I know it sounds crazy,
but that is how I got original developments.

If she wanted me to be warm,
I wish she would just knit some socks.

Women can move on and forget about people.
I wish I could do that.

Its better.
I couldn't have jumped 9 cars if I were still backward.

We are not in my matrix.
I use it, along with other things, to point the arrow of time.

I don't like regular people.
I think they are sex obsessed, materialistic, and shallow.

There is so much pressure
to give up what you believe in around here.

You can't jump 9 cars backwards,
that would be a feat.

It was over when we went to Williamsburg.

We were under time reversal,
and everyone was dumb to it but me and Pookie.

This has been the longest 6 months of my entire life.

I am never going to be anything.
They are not going to let me.
They think I have enough.
They think I am the Antichrist.

That's why I encourage piracy.
It is the only way I am ever going to get out there.

I remember when it took 30 minutes
to download a dirty picture.

We don't have to go all the way back anymore.
It stops with me.

I am a loose cannon.
Nobody knows what I am going to do if things get bad.

Usually
someone gets in this position
they are responsible to somebody.

Thats why I need to be in some kind of order or something.

Its what happened to my sister that is pissing me off.
I aint doing nothing for Satan.
My whole life revolves around that shit,
and I was never meant to know about it.

I was always thinking about the past.
I wasn't thinking ahead.
That is why I looked like a automaton.

It just gets me.
I am not happy about it.
I can't believe i was supposed to make music,
and I would have never known about what happened to her.

I could do a 15 and I don't think Jesus would care.
He is not happy.
He said what is tolerated on earth will be tolerated in heaven.

I told the JW's to go dimensional
and it helped thousands of people.

I want something real.
I want something tangible.
Songs on the radio aint going to work anymore.

I am not special.
I just know how to use a computer.

I guess a headache is tangible enough.

I wish you would make me something.
I feel like I have wasted my whole life.

I know you don't.
I got that message already.
Its something I did or started.

People are angry
they are jumping cars
they are having jump parties

It can be like that.
Nobody knows who started it.
I called it that because of Radiohead.
I don't know where they got it from.

That is just it.
Sometimes nobody knows where the idea came from.
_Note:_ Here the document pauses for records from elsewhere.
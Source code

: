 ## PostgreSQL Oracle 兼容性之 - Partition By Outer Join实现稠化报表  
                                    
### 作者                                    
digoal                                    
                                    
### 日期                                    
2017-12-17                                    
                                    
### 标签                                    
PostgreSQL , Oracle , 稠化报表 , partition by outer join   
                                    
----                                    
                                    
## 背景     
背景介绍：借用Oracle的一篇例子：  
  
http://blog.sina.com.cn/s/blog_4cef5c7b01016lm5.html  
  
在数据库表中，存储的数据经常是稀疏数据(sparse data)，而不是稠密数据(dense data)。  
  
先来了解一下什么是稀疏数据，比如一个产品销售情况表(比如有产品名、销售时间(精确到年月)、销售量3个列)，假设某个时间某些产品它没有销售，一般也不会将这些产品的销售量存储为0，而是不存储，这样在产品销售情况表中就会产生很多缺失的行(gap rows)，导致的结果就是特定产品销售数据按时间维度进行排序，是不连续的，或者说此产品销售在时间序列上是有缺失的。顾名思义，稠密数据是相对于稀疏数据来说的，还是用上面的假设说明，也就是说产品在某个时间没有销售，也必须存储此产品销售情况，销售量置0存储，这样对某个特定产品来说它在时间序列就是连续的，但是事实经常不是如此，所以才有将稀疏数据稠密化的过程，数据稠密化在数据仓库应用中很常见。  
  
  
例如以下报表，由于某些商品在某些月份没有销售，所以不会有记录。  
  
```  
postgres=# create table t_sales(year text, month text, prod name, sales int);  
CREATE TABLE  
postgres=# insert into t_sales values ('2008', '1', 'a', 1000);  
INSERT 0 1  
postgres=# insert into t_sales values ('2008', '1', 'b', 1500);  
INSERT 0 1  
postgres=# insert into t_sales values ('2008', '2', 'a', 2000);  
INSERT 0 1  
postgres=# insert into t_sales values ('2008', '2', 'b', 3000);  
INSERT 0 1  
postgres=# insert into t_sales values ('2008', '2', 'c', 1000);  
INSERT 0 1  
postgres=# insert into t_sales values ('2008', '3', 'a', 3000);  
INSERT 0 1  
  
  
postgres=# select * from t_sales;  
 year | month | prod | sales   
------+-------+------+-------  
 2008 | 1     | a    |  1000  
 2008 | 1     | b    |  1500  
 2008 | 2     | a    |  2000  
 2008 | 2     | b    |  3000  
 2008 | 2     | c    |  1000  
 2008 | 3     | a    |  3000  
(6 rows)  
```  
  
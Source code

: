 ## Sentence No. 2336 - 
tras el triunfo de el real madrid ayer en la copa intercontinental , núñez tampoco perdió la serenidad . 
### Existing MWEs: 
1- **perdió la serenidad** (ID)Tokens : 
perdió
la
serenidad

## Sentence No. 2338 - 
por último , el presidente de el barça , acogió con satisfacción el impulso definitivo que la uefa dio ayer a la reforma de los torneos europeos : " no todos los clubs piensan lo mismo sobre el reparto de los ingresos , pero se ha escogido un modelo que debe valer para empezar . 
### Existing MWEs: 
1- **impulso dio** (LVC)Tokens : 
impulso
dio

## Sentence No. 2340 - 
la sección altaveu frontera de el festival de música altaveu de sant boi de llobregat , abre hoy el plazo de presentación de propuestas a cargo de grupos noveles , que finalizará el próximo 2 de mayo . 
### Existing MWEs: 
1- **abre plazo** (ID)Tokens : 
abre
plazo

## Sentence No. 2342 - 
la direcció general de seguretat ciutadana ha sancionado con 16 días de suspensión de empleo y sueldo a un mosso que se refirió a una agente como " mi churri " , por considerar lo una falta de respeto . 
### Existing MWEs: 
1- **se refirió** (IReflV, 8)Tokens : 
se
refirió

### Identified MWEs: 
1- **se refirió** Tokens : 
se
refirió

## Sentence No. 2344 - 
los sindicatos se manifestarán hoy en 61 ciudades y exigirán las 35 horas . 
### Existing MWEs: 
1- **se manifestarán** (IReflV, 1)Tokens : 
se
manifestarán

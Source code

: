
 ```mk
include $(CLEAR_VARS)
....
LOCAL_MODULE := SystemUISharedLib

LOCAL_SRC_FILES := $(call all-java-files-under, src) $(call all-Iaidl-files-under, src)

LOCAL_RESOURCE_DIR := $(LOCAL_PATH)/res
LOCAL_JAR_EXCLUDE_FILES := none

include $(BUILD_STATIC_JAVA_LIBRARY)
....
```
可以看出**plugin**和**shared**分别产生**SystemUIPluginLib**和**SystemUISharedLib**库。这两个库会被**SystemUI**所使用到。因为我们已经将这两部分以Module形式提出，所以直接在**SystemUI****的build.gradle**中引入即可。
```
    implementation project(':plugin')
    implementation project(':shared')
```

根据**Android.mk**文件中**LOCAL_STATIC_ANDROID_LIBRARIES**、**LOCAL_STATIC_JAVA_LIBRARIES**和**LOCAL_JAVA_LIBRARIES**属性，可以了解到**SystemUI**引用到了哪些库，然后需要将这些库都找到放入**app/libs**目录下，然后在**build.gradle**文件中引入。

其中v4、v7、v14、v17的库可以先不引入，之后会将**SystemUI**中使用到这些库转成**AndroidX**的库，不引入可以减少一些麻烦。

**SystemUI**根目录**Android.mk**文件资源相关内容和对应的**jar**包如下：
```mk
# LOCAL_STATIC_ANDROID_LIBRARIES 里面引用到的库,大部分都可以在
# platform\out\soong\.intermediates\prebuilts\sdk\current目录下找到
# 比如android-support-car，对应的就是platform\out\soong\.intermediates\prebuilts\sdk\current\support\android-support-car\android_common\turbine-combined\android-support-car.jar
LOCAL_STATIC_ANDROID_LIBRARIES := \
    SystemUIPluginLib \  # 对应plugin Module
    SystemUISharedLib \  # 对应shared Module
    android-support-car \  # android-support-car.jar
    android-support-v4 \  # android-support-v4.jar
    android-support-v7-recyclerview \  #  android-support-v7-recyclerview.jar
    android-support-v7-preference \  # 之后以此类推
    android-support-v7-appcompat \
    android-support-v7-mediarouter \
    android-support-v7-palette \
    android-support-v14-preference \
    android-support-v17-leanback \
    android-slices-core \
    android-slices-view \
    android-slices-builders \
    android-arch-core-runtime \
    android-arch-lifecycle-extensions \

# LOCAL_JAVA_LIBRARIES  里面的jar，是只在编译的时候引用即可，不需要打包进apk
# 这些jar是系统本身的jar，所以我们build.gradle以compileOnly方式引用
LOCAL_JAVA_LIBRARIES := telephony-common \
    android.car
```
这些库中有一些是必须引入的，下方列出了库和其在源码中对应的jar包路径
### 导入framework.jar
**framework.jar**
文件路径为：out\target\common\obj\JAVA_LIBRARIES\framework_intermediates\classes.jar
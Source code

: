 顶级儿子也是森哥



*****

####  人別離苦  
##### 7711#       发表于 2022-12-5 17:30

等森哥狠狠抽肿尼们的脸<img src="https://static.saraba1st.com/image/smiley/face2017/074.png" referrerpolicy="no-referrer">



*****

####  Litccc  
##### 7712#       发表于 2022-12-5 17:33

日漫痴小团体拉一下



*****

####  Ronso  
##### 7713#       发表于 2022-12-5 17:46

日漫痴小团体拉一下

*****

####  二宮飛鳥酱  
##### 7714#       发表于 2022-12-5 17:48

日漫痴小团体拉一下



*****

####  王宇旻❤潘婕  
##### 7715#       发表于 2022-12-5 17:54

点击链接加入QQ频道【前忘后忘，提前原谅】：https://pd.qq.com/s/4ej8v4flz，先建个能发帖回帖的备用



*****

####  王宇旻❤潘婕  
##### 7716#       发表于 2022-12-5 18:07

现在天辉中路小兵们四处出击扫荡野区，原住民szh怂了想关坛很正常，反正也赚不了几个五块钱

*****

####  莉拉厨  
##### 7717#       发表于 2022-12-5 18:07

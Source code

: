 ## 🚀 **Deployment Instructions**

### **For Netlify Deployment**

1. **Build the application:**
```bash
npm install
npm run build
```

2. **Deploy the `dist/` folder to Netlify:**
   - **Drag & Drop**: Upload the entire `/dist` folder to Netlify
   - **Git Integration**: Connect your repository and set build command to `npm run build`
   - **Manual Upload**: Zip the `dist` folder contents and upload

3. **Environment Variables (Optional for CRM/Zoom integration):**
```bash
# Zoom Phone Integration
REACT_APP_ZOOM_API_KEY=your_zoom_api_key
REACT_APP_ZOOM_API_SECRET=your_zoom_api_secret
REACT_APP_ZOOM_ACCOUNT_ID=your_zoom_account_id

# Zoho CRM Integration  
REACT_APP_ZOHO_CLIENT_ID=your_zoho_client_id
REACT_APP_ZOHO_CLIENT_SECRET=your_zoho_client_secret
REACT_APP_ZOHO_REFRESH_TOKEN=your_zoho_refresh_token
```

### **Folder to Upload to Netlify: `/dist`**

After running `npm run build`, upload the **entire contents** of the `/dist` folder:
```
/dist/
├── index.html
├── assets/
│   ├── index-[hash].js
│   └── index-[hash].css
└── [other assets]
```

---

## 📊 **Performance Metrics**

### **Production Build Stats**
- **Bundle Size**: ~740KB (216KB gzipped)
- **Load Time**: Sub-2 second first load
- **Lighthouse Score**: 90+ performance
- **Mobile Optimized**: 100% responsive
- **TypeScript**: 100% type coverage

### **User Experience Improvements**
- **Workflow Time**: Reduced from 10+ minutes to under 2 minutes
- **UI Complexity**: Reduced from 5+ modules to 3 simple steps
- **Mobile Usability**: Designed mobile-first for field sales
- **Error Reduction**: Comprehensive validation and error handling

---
That shit happens on the bang.
I don't know how much more we are in for.

I don't know how else to explain it.
Causality does weird shit sometimes.

Satan tried to murder me.
He got me all turned backwards,
and put me through that Turing shit.
I was lucky to do a 6.

I seemed like an automaton,
because I was friggen backwards.
I am lucky to be alive.

I could buy that argument,
If it wasn't for what happened to my sister.

Cause that started the whole thing rolling,
long before I even met them.

I can't get help for my family cause I don't have a key.
It is sick and I am not happy about it.

A third of heaven fell over this shit.
They say I shouldn't blame Satan
for every little thing that goes wrong in people's lives.
What do you think?

I get messed up with the wrong women.
I mean I appreciate it,
but it aint what I had in mind.

I was stupid.
I had it good and I had to go fuck it up.
I wish 84 had never friggen happened.

All the girls loved me.
I was everybody's darling.
and that wasn't enough for me.

I wanted a love everyone would be envious of.
I don't know I was sick in the head.